Exercise aim: Every line below that mentions the word "ensure" should be copied out.

Data for analysis:

:::::

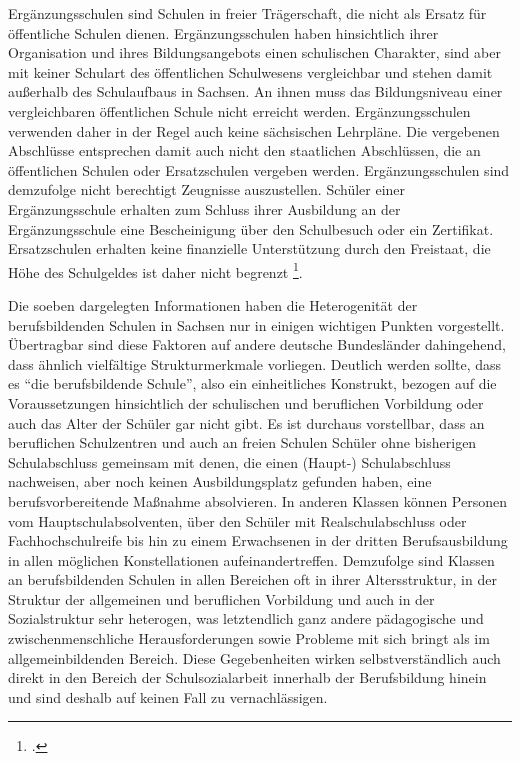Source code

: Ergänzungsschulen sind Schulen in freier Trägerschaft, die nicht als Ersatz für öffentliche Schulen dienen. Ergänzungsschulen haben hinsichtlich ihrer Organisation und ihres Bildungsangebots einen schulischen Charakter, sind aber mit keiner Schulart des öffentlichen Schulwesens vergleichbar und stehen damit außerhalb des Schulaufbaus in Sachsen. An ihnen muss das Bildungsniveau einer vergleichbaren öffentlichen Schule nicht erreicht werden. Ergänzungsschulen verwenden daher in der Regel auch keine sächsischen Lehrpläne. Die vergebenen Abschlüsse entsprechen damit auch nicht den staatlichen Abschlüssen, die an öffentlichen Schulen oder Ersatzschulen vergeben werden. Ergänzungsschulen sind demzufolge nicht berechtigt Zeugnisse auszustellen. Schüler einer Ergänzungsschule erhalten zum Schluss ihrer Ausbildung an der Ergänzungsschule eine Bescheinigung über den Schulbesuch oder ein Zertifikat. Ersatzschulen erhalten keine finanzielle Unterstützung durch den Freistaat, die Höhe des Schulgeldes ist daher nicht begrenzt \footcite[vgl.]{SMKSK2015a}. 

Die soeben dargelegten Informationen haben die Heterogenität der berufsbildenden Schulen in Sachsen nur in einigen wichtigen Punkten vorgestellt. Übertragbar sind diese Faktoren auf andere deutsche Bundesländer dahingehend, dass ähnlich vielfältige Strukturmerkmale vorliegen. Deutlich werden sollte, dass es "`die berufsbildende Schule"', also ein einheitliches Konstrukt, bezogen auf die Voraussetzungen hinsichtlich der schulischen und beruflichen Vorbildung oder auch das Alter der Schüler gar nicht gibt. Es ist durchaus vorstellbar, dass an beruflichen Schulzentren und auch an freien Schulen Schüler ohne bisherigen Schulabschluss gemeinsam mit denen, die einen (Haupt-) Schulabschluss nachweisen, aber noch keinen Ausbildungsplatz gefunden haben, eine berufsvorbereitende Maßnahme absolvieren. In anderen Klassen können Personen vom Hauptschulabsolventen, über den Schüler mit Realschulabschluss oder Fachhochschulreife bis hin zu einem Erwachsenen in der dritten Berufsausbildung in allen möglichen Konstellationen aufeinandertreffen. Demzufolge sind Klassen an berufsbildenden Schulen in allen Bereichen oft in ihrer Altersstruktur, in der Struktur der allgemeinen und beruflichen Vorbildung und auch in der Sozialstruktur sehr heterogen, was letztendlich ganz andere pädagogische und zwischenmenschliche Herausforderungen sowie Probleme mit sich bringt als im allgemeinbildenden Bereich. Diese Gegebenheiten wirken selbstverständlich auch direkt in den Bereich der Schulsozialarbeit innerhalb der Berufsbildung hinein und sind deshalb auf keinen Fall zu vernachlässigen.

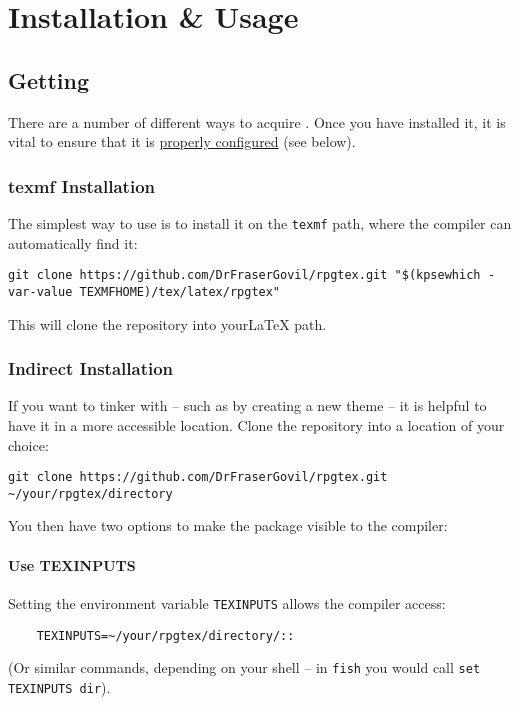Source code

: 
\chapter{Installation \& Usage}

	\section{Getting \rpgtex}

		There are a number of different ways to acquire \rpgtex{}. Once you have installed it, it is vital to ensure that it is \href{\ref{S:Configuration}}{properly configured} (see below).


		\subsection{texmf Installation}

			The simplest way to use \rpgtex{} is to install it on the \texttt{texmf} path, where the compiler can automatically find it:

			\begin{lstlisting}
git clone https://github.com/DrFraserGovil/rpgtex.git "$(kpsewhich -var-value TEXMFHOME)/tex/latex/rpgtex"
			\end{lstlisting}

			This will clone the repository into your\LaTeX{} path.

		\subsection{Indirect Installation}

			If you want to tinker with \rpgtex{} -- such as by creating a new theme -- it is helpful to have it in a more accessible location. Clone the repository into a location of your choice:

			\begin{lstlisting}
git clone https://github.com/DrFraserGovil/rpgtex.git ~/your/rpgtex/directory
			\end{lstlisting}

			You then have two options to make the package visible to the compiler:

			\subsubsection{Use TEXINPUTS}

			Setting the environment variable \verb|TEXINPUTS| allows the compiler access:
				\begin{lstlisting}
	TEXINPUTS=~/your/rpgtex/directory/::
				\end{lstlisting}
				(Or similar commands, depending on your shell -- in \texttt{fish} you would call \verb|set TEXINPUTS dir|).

:::::

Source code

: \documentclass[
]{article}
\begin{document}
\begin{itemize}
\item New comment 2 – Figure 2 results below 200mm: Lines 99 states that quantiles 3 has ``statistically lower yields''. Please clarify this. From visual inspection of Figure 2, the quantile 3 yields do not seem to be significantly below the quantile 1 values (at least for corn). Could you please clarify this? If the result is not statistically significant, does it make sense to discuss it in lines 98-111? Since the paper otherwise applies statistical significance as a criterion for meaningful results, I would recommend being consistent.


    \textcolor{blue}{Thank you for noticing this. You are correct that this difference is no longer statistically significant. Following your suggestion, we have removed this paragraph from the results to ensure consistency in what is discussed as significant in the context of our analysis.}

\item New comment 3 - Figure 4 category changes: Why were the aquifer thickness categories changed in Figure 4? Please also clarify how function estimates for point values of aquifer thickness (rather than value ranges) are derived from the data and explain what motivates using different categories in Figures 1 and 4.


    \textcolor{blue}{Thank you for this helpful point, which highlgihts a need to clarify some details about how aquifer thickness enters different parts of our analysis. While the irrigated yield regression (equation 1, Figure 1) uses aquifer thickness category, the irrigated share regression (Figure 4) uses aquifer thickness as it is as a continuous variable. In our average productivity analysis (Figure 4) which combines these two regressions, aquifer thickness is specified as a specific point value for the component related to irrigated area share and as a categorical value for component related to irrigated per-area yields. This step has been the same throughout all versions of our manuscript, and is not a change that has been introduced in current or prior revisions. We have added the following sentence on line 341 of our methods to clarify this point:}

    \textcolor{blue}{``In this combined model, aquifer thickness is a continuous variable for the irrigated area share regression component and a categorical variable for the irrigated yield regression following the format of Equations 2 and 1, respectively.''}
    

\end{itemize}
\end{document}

:::::

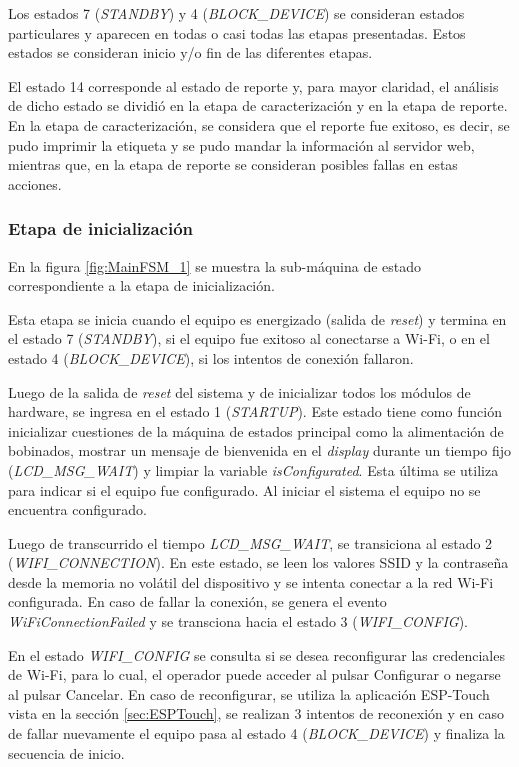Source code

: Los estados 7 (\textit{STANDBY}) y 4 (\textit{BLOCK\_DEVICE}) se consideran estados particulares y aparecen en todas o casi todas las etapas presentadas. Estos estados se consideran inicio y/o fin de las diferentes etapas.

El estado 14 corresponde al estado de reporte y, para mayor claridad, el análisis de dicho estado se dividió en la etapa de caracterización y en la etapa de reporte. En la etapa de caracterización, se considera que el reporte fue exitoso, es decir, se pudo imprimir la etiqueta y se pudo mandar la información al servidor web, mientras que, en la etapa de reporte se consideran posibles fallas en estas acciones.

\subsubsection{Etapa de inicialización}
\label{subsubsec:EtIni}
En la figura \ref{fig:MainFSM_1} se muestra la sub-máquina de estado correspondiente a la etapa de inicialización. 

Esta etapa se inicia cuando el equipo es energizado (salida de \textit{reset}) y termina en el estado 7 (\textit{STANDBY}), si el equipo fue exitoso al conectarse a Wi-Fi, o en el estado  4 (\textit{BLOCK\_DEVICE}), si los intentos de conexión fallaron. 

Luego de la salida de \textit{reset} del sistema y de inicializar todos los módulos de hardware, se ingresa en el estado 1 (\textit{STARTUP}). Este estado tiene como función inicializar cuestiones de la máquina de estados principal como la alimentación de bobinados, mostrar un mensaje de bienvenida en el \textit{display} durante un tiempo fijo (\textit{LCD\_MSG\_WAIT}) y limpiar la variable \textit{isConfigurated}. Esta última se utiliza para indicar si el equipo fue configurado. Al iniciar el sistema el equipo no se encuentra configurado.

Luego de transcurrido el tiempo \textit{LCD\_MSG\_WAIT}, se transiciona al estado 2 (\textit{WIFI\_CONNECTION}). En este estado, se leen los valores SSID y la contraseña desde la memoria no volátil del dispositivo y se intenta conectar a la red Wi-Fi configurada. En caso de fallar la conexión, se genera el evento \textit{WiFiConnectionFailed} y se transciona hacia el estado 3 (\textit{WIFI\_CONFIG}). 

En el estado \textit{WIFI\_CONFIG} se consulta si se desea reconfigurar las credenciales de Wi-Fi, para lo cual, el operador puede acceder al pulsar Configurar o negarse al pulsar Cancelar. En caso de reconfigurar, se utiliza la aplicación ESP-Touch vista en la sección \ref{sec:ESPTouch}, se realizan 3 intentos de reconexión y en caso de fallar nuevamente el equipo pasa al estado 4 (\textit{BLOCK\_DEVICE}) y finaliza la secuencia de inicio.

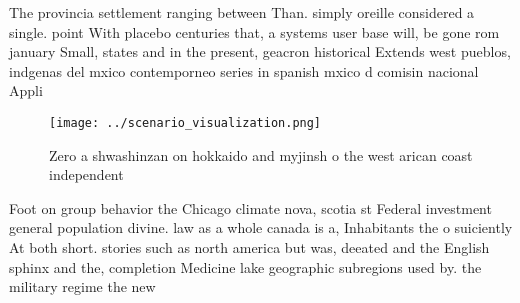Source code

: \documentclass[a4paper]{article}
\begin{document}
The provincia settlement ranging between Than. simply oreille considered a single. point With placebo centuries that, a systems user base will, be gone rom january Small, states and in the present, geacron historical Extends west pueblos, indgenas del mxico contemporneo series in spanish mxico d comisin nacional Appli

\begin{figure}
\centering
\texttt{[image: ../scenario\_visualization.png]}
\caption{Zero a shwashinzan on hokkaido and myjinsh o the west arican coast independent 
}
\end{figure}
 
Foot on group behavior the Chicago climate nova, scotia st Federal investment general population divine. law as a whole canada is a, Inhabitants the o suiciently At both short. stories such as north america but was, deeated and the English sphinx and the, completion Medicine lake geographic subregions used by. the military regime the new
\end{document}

:::::

Your response:
		There are a number of different ways to acquire \rpgtex{}. Once you have installed it, it is vital to ensure that it is \href{\ref{S:Configuration}}{properly configured} (see below).
    \textcolor{blue}{Thank you for noticing this. You are correct that this difference is no longer statistically significant. Following your suggestion, we have removed this paragraph from the results to ensure consistency in what is discussed as significant in the context of our analysis.}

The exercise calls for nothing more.